In the records below, locate the line containing "## Getting Started"; output that line and every following line through the last, exactly.

··· RECORDS FOR THE TASK

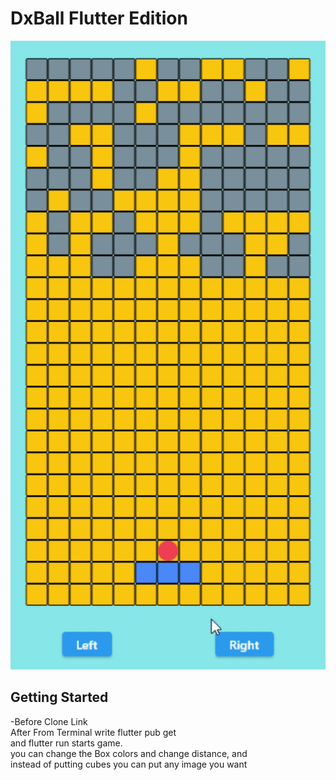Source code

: # DxBall Flutter Edition
![](https://github.com/Tulumcueren/dx-ball-game-in-Flutter/blob/main/Protatype.gif)


## Getting Started

-Before Clone Link <br> 
After From Terminal write flutter pub get<br> 
and flutter run starts game.<br> 
you can change the Box colors and change distance, and <br> 
instead of putting cubes you can put any image you want<br>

······

ANSWER TO THIS PROBLEM:
## Getting Started

-Before Clone Link <br> 
After From Terminal write flutter pub get<br> 
and flutter run starts game.<br> 
you can change the Box colors and change distance, and <br> 
instead of putting cubes you can put any image you want<br>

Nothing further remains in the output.